I love turkey and turkey leftovers, particularly sandwiches. Over the course of the weekend, I’ll crave a few quiet minutes to savor a turkey sandwich for lunch, either hot or cold, a cup of coffee and a ridiculously large piece of pie for dessert. I might even bring the lunch down to the shop, pull up a seat at my workbench, turn on the radio, and feast undisturbed.
I’m something of a connoisseur of the humble turkey sandwich, in order of preference, here are my favorites:
The Hot Brown
Made famous by The Brown hotel in Louisville, Kentucky, the Hot Brown open-face sandwich is the ultimate in high-calorie comfort food. Having visited Louisville over the years to attend the Green Industries Expo, I’ve had the Hot Brown at a number of other restaurants in town and a few other places that serve it around the country, but if you want the real thing, go to the Brown. It’s the headwaters of turkey sandwich paradise:
Almost as mandatory is to have a slab of Derby Pie for dessert. Named after the Kentucky Derby, of course. Pecans, chocolate, what’s not to like?
Married Bliss
My wife makes this one: turkey, corned beef, cheddar cheese, thinly sliced cucumber; mustard or mayo is your call. Served on a grainy wheat bread of some kind. Side of cranberry. Wunderbar!
The Shebang
Just like they make it at the diner: two thick slices of white bread, separated by a generous spoonful of stuffing, and then a heap of white meat turkey on top of that. Of course, the entire shebang must be covered with turkey gravy.

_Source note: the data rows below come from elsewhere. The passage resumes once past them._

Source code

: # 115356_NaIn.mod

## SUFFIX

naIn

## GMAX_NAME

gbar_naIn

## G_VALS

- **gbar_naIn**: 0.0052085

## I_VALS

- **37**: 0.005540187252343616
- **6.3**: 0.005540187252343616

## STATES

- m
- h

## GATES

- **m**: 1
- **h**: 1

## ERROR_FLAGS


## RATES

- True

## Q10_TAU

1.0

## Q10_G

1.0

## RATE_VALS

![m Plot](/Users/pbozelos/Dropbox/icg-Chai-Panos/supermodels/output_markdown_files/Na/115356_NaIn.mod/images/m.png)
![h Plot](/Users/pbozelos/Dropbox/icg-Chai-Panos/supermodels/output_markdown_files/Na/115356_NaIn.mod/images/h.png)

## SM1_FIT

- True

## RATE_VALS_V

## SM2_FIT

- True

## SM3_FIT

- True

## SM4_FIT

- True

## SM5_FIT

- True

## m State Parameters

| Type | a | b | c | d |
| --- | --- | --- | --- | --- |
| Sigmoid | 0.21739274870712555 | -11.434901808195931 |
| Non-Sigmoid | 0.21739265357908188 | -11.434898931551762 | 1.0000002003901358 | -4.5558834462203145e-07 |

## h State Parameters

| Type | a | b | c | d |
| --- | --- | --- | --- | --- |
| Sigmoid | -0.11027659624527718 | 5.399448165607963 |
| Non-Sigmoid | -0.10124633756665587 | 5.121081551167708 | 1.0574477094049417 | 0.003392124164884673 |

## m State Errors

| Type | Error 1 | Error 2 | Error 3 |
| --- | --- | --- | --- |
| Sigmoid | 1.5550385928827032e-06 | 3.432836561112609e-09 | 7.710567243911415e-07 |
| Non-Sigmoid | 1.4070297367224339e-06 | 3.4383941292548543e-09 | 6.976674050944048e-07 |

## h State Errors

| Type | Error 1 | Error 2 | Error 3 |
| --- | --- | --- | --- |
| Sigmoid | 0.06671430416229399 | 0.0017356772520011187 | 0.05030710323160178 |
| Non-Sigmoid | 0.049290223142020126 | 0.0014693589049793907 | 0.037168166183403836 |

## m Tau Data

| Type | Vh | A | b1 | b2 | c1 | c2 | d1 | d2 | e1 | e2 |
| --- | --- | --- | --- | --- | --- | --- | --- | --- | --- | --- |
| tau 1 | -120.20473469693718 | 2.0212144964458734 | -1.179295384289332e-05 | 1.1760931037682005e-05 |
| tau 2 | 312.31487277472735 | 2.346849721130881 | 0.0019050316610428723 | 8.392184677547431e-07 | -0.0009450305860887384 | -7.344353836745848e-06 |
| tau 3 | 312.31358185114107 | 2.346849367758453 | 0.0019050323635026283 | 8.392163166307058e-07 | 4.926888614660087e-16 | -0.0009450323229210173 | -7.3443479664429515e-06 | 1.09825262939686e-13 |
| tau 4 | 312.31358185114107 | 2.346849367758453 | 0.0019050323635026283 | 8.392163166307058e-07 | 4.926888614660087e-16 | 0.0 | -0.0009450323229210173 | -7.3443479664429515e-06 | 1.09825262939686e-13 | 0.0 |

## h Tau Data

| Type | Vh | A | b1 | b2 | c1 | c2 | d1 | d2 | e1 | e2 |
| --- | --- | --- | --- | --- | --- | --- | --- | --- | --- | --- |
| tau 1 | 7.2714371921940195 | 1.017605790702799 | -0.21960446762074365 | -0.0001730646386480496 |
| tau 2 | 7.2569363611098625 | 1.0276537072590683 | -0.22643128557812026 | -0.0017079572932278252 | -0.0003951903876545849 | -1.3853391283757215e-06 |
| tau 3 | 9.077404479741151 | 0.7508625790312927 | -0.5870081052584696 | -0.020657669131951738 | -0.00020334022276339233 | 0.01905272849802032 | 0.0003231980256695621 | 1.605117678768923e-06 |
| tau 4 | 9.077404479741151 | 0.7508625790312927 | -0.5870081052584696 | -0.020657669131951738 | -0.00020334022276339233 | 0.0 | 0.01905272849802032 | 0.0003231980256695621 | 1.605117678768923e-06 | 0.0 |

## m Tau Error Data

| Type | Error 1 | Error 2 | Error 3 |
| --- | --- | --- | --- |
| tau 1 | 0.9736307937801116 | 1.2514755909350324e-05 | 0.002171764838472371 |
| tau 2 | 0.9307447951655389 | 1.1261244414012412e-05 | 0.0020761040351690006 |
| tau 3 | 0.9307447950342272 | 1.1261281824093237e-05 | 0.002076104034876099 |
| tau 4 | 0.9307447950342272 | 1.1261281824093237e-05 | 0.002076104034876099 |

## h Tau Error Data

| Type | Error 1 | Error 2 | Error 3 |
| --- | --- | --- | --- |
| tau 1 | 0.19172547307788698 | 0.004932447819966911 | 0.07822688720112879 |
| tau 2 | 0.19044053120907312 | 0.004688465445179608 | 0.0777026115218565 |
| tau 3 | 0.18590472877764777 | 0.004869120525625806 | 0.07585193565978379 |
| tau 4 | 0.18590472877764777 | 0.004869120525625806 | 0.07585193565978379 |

Also, I know for a fact that somewhere in federal law, it’s required that you also serve this with mashed potatoes, and the potatoes are required to be piping hot and topped with a large pat of butter, volcano style. Turkey protocol requires that the gravy pool at the volcano’s base. Leftover pie is also a federal requirement, I believe, but don’t quote me on that.
The Reporter
Decades ago, as a small-town newspaper reporter working on the Friday after Thanksgiving, my boss (a guy old enough to be my father) brought in a platter of this World War II era delicacy: turkey meat on Wonder Bread with butter. Some of the sandwiches had stuffing, others had stuffing and cranberry. It was a sort of your-choice platter, a bit like a pizza with three different toppings. Today, many of us can’t imagine a sandwich with butter. Mayo and mustard rule the sandwich roost, it seems. But back in the day, butter was the all-purpose spread for breakfast, lunch, and dinner.